A map of the test mini-chromosome (pARS1wt/linker) is shown on the left. The distance between ARS1 and URA3 is 2.2 kb. The distance between the PCR fragments is shown between the pairs of arrows. MYC-ADA3 cells harboring this mini-chromosome were cross-linked with formaldehyde and immunoprecipitated with anti-MYC antibodies. The precipitated DNA was quantified by PCR in triplicate. The per cent of signal from each fragment in the anti-MYC immuneprecipitate versus Load (diluted 1∶50) was calculated and plotted in the graph on the right together with the standard deviation in the three PCR reactions. Controls with genomic ACT1 and Ty1b DNAs are shown below the mini-chromosome diagram. A typical outcome of one of two independent experiments is shown.

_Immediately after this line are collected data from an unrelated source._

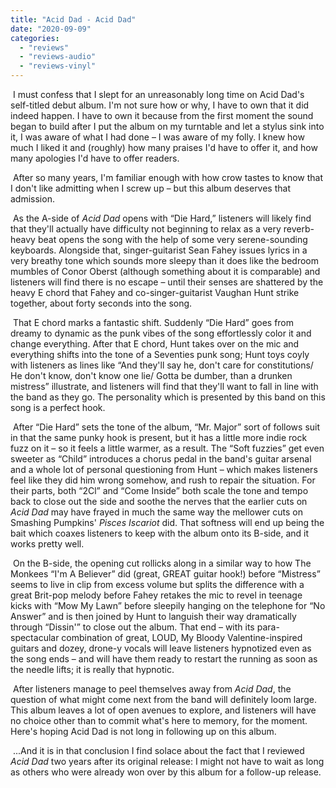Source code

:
 ```yaml
---
title: "Acid Dad - Acid Dad"
date: "2020-09-09"
categories: 
  - "reviews"
  - "reviews-audio"
  - "reviews-vinyl"
---
```


 I must confess that I slept for an unreasonably long time on Acid Dad's self-titled debut album. I'm not sure how or why, I have to own that it did indeed happen. I have to own it because from the first moment the sound began to build after I put the album on my turntable and let a stylus sink into it, I was aware of what I had done – I was aware of my folly. I knew how much I liked it and (roughly) how many praises I'd have to offer it, and how many apologies I'd have to offer readers.

 After so many years, I'm familiar enough with how crow tastes to know that I don't like admitting when I screw up – but this album deserves that admission.

 As the A-side of _Acid Dad_ opens with “Die Hard,” listeners will likely find that they'll actually have difficulty not beginning to relax as a very reverb-heavy beat opens the song with the help of some very serene-sounding keyboards. Alongside that, singer-guitarist Sean Fahey issues lyrics in a very breathy tone which sounds more sleepy than it does like the bedroom mumbles of Conor Oberst (although something about it is comparable) and listeners will find there is no escape – until their senses are shattered by the heavy E chord that Fahey and co-singer-guitarist Vaughan Hunt strike together, about forty seconds into the song. 

 That E chord marks a fantastic shift. Suddenly “Die Hard” goes from dreamy to dynamic as the punk vibes of the song effortlessly color it and change everything. After that E chord, Hunt takes over on the mic and everything shifts into the tone of a Seventies punk song; Hunt toys coyly with listeners as lines like “And they'll say he, don't care for constitutions/ He don't know, don't know one lie/ Gotta be dumber, than a drunken mistress” illustrate, and listeners will find that they'll want to fall in line with the band as they go. The personality which is presented by this band on this song is a perfect hook.

 After “Die Hard” sets the tone of the album, “Mr. Major” sort of follows suit in that the same punky hook is present, but it has a little more indie rock fuzz on it – so it feels a little warmer, as a result. The “Soft fuzzies” get even sweeter as “Child” introduces a chorus pedal in the band's guitar arsenal and a whole lot of personal questioning from Hunt – which makes listeners feel like they did him wrong somehow, and rush to repair the situation. For their parts, both “2Cl” and “Come Inside” both scale the tone and tempo back to close out the side and soothe the nerves that the earlier cuts on _Acid Dad_ may have frayed in much the same way the mellower cuts on Smashing Pumpkins' _Pisces Iscariot_ did. That softness will end up being the bait which coaxes listeners to keep with the album onto its B-side, and it works pretty well.

 On the B-side, the opening cut rollicks along in a similar way to how The Monkees “I'm A Believer” did (great, GREAT guitar hook!) before “Mistress” seems to live in clip from excess volume but splits the difference with a great Brit-pop melody before Fahey retakes the mic to revel in teenage kicks with “Mow My Lawn” before sleepily hanging on the telephone for “No Answer” and is then joined by Hunt to languish their way dramatically through “Dissin'” to close out the album. That end – with its para-spectacular combination of great, LOUD, My Bloody Valentine-inspired guitars and dozey, drone-y vocals will leave listeners hypnotized even as the song ends – and will have them ready to restart the running as soon as the needle lifts; it is really that hypnotic.

 After listeners manage to peel themselves away from _Acid Dad_, the question of what might come next from the band will definitely loom large. This album leaves a lot of open avenues to explore, and listeners will have no choice other than to commit what's here to memory, for the moment. Here's hoping Acid Dad is not long in following up on this album.

 ...And it is in that conclusion I find solace about the fact that I reviewed _Acid Dad_ two years after its original release: I might not have to wait as long as others who were already won over by this album for a follow-up release.
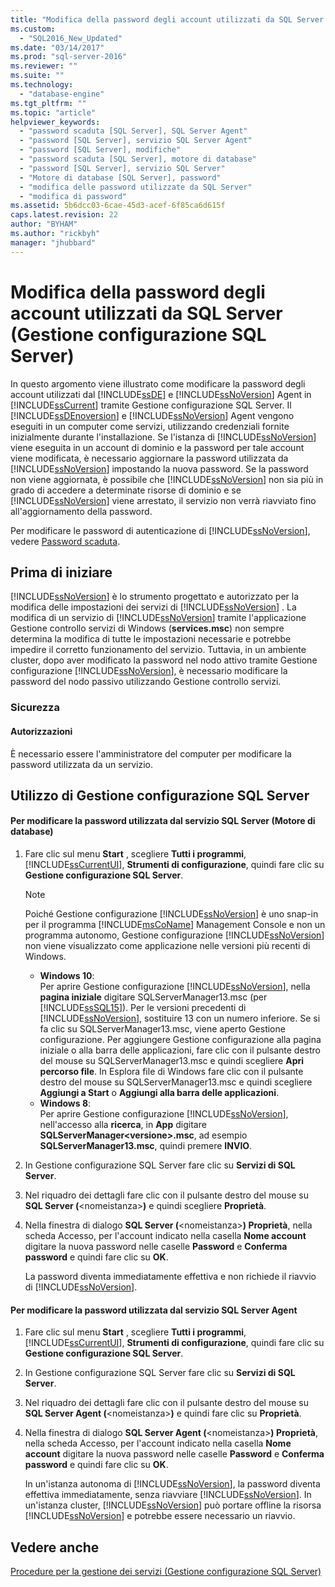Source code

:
 ```yaml
---
title: "Modifica della password degli account utilizzati da SQL Server (Gestione configurazione SQL Server) | Microsoft Docs"
ms.custom: 
  - "SQL2016_New_Updated"
ms.date: "03/14/2017"
ms.prod: "sql-server-2016"
ms.reviewer: ""
ms.suite: ""
ms.technology: 
  - "database-engine"
ms.tgt_pltfrm: ""
ms.topic: "article"
helpviewer_keywords: 
  - "password scaduta [SQL Server], SQL Server Agent"
  - "password [SQL Server], servizio SQL Server Agent"
  - "password [SQL Server], modifiche"
  - "password scaduta [SQL Server], motore di database"
  - "password [SQL Server], servizio SQL Server"
  - "Motore di database [SQL Server], password"
  - "modifica delle password utilizzate da SQL Server"
  - "modifica di password"
ms.assetid: 5b6dcc03-6cae-45d3-acef-6f85ca6d615f
caps.latest.revision: 22
author: "BYHAM"
ms.author: "rickbyh"
manager: "jhubbard"
---
```

# Modifica della password degli account utilizzati da SQL Server (Gestione configurazione SQL Server)
  In questo argomento viene illustrato come modificare la password degli account utilizzati dal [!INCLUDE[ssDE](../../includes/ssde-md.md)] e [!INCLUDE[ssNoVersion](../../includes/ssnoversion-md.md)] Agent in [!INCLUDE[ssCurrent](../../includes/sscurrent-md.md)] tramite Gestione configurazione SQL Server. Il [!INCLUDE[ssDEnoversion](../../includes/ssdenoversion-md.md)] e [!INCLUDE[ssNoVersion](../../includes/ssnoversion-md.md)] Agent vengono eseguiti in un computer come servizi, utilizzando credenziali fornite inizialmente durante l'installazione. Se l'istanza di [!INCLUDE[ssNoVersion](../../includes/ssnoversion-md.md)] viene eseguita in un account di dominio e la password per tale account viene modificata, è necessario aggiornare la password utilizzata da [!INCLUDE[ssNoVersion](../../includes/ssnoversion-md.md)] impostando la nuova password. Se la password non viene aggiornata, è possibile che [!INCLUDE[ssNoVersion](../../includes/ssnoversion-md.md)] non sia più in grado di accedere a determinate risorse di dominio e se [!INCLUDE[ssNoVersion](../../includes/ssnoversion-md.md)] viene arrestato, il servizio non verrà riavviato fino all'aggiornamento della password.  
  
 Per modificare le password di autenticazione di [!INCLUDE[ssNoVersion](../../includes/ssnoversion-md.md)], vedere [Password scaduta](../../ssms/f1-help/password-expired.md).  
  
##  <a name="BeforeYouBegin"></a> Prima di iniziare  
 [!INCLUDE[ssNoVersion](../../includes/ssnoversion-md.md)] è lo strumento progettato e autorizzato per la modifica delle impostazioni dei servizi di [!INCLUDE[ssNoVersion](../../includes/ssnoversion-md.md)] . La modifica di un servizio di [!INCLUDE[ssNoVersion](../../includes/ssnoversion-md.md)] tramite l'applicazione Gestione controllo servizi di Windows (**services.msc**) non sempre determina la modifica di tutte le impostazioni necessarie e potrebbe impedire il corretto funzionamento del servizio. Tuttavia, in un ambiente cluster, dopo aver modificato la password nel nodo attivo tramite Gestione configurazione [!INCLUDE[ssNoVersion](../../includes/ssnoversion-md.md)], è necessario modificare la password del nodo passivo utilizzando Gestione controllo servizi.  
  
###  <a name="Security"></a> Sicurezza  
  
####  <a name="Permissions"></a> Autorizzazioni  
 È necessario essere l'amministratore del computer per modificare la password utilizzata da un servizio.  
  
##  <a name="SSMSProcedure"></a> Utilizzo di Gestione configurazione SQL Server  
  
#### Per modificare la password utilizzata dal servizio SQL Server (Motore di database)  
  
1.  Fare clic sul menu **Start** , scegliere **Tutti i programmi**, [!INCLUDE[ssCurrentUI](../../includes/sscurrentui-md.md)], **Strumenti di configurazione**, quindi fare clic su **Gestione configurazione SQL Server**.  
  
    > [!NOTE]  
    >  Poiché Gestione configurazione [!INCLUDE[ssNoVersion](../../includes/ssnoversion-md.md)] è uno snap-in per il programma [!INCLUDE[msCoName](../../includes/msconame-md.md)] Management Console e non un programma autonomo, Gestione configurazione [!INCLUDE[ssNoVersion](../../includes/ssnoversion-md.md)] non viene visualizzato come applicazione nelle versioni più recenti di Windows.  
    >   
    >  -   **Windows 10**:  
    >          Per aprire Gestione configurazione [!INCLUDE[ssNoVersion](../../includes/ssnoversion-md.md)], nella **pagina iniziale** digitare SQLServerManager13.msc (per [!INCLUDE[ssSQL15](../../includes/sssql15-md.md)]). Per le versioni precedenti di [!INCLUDE[ssNoVersion](../../includes/ssnoversion-md.md)], sostituire 13 con un numero inferiore. Se si fa clic su SQLServerManager13.msc, viene aperto Gestione configurazione. Per aggiungere Gestione configurazione alla pagina iniziale o alla barra delle applicazioni, fare clic con il pulsante destro del mouse su SQLServerManager13.msc e quindi scegliere **Apri percorso file**. In Esplora file di Windows fare clic con il pulsante destro del mouse su SQLServerManager13.msc e quindi scegliere **Aggiungi a Start** o **Aggiungi alla barra delle applicazioni**.  
    > -   **Windows 8**:  
    >          Per aprire Gestione configurazione [!INCLUDE[ssNoVersion](../../includes/ssnoversion-md.md)], nell'accesso alla **ricerca**, in **App** digitare **SQLServerManager\<versione>.msc**, ad esempio **SQLServerManager13.msc**, quindi premere **INVIO**.  
  
2.  In Gestione configurazione SQL Server fare clic su **Servizi di SQL Server**.  
  
3.  Nel riquadro dei dettagli fare clic con il pulsante destro del mouse su **SQL Server (**\<nomeistanza>**)** e quindi scegliere **Proprietà**.  
  
4.  Nella finestra di dialogo **SQL Server (**\<nomeistanza>**) Proprietà**, nella scheda Accesso, per l'account indicato nella casella **Nome account** digitare la nuova password nelle caselle **Password** e **Conferma password** e quindi fare clic su **OK**.  
  
     La password diventa immediatamente effettiva e non richiede il riavvio di [!INCLUDE[ssNoVersion](../../includes/ssnoversion-md.md)].  
  
#### Per modificare la password utilizzata dal servizio SQL Server Agent  
  
1.  Fare clic sul menu **Start** , scegliere **Tutti i programmi**, [!INCLUDE[ssCurrentUI](../../includes/sscurrentui-md.md)], **Strumenti di configurazione**, quindi fare clic su **Gestione configurazione SQL Server**.  
  
2.  In Gestione configurazione SQL Server fare clic su **Servizi di SQL Server**.  
  
3.  Nel riquadro dei dettagli fare clic con il pulsante destro del mouse su **SQL Server Agent (**\<nomeistanza>**)** e quindi fare clic su **Proprietà**.  
  
4.  Nella finestra di dialogo **SQL Server Agent (**\<nomeistanza>**) Proprietà**, nella scheda Accesso, per l'account indicato nella casella **Nome account** digitare la nuova password nelle caselle **Password** e **Conferma password** e quindi fare clic su **OK**.  
  
     In un'istanza autonoma di [!INCLUDE[ssNoVersion](../../includes/ssnoversion-md.md)], la password diventa effettiva immediatamente, senza riavviare [!INCLUDE[ssNoVersion](../../includes/ssnoversion-md.md)]. In un'istanza cluster, [!INCLUDE[ssNoVersion](../../includes/ssnoversion-md.md)] può portare offline la risorsa [!INCLUDE[ssNoVersion](../../includes/ssnoversion-md.md)] e potrebbe essere necessario un riavvio.  
  
## Vedere anche  
 [Procedure per la gestione dei servizi &#40;Gestione configurazione SQL Server&#41;](../Topic/Managing%20Services%20How-to%20Topics%20\(SQL%20Server%20Configuration%20Manager\).md)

https://doi.org/10.1371/journal.pone.0008964.g003

In another set of experiments we analyzed the association of Gcn5p with chromosomal origins. We must note that the high gene density in the yeast genome does not provide the comfortable distances between genes and origins that were available on pARSwt/link. Because of this concern we focused on two extensively characterized origins with finely mapped ACS and auxiliary elements, ARS1 and ARS305, in a GCN5-MYC18 strain [36]. The ACS elements of these origins are located more than 500 base pairs (the average resolution of ChIP) away from the nearest promoter. In these assays we compared the signal from the core ACS to the signals from two flanking elements positioned between 200 and 500 bases away from the ACSs (see maps in Fig. 4). The relative amounts of each of the analyzed fragments in the Load, Wash and anti-MYC-Eluate fractions were quantified by PCR (triplicate). The per cent of signal in Eluate versus Load was calculated and plotted next the maps of ARS1 and ARS305 (Fig. 4). In addition, we tested association of Gcn5-MYCp to two control loci: the ACT1 gene and the repressed Tyb1 transposon (Fig. 4).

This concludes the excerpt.